His nostrils flare. “So, this has something to do with what happened to her.”
“What?No, of course not. Why would you think that?”
He snorts derisively. “Are you honestly telling me it’s pure coincidence? That our daughter going missing has nothing to do with your mucky past being raked up on the very same day?”
“Yes,” I say, sounding far more forthright than I feel. “There would be no reason on earth why what happened twenty-five years ago would result in anything happening to Hannah.”
“You’d better be telling me the truth,” he warns, his features pinched.
20
LONDON, 1986
The last four weeks have been as surreal as they’ve been testing, the juxtaposition of what’s been happening outside the house with the turmoil of watching her mother’s slow deterioration ripping Nicole’s emotions to shreds and scattering them in opposite directions.

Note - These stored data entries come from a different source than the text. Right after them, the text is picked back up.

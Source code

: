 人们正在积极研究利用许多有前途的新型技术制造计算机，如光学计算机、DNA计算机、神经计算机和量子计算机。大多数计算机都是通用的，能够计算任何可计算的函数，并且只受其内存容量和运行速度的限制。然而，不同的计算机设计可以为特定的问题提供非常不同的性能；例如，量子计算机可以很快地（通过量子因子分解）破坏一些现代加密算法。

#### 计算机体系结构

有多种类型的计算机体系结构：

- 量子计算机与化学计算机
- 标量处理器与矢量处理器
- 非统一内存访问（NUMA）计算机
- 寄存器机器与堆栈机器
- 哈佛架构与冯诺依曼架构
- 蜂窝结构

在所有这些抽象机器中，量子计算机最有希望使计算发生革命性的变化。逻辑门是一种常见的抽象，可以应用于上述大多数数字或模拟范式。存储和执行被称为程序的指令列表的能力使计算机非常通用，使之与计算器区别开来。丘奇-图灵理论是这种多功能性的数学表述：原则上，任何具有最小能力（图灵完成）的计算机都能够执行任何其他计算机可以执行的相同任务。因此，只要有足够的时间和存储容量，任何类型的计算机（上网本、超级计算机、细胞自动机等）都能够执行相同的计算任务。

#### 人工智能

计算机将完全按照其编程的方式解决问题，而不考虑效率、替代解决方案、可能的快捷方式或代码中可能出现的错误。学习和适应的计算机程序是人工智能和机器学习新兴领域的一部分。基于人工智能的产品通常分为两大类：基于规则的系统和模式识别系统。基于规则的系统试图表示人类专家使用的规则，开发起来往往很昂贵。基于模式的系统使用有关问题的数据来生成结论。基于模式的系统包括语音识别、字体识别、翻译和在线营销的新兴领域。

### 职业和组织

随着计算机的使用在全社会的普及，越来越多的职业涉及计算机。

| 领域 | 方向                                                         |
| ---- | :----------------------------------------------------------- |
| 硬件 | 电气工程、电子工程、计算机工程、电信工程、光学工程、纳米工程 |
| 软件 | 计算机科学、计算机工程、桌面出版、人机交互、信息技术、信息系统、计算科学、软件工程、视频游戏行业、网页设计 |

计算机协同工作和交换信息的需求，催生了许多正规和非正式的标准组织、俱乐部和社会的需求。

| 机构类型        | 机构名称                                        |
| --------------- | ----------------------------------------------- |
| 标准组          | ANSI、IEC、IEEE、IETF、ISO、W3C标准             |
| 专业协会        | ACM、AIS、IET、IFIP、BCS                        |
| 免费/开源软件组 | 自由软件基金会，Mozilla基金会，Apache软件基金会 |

How is she supposed to feel? How is she supposed to imagine what next week will bring, if she can’t predict what will happen tomorrow? So much feels up in the air, like she’s living in an unenviable limbo but where there’s only one possible outcome. Is it any wonder, then, that every time she’s with Ben, she’s consumed not only with the guilt of forgoing precious time with her mum, but the constant fear of Cassie finding out that the man staring out at her from her bedroom wall is so much closer than she thinks.
But now that Nicole has temporarily moved back home, she needs space to breathe, and spending time with Ben, writing songs and making music, allows her to do that.
“I didn’t know you were such a prolific songwriter,” she says, struggling to hide her emotions as he plays her a new song in the studio she’s come to feel surprisingly comfortable in. The meaningful words and soulful voice sound as if they belong to one of the Motown artists her mother used to listen to.
“Do you like it?” he asks, looking at her with nervous trepidation. “Honestly?”
“It’s amazing! Have you recorded it?”
He shakes his head. “I’m trying to convince management to release it as our next single, but there’s some… resistance, shall we say?”
“Who from?”
He laughs, but there’s an uneasy edge to it. “The management aren’t sure that it sets the tone of a Secret Oktober record. They think it’s too melancholy and grown-up for our audience. I keep telling them that they’re underestimating the angst of a teenage mind.”
“But that line, ‘Look at those before you, to know who you want to become’ will sing to the hearts of thirteen- and fourteen-year-old girls all over the country.”
Ben shrugs his shoulders despondently. “But it’s not just management I have to convince. Other band members aren’t exactly ecstatic that I’m writing my own songs either.”
“Why wouldn’t they want that?” asks Nicole, knowing that to date the band’s music had been penned by a hit-factory production team. It had led to the snobby music press labeling their records as just another tune on the conveyor belt of mediocre. “Surely it’s a good thing.”
“There’s a lot of stuff that the public don’t get to see,” he says, his eyes downcast. “And a lot of it would surprise you.”
“Like what?” Nicole can’t help but ask.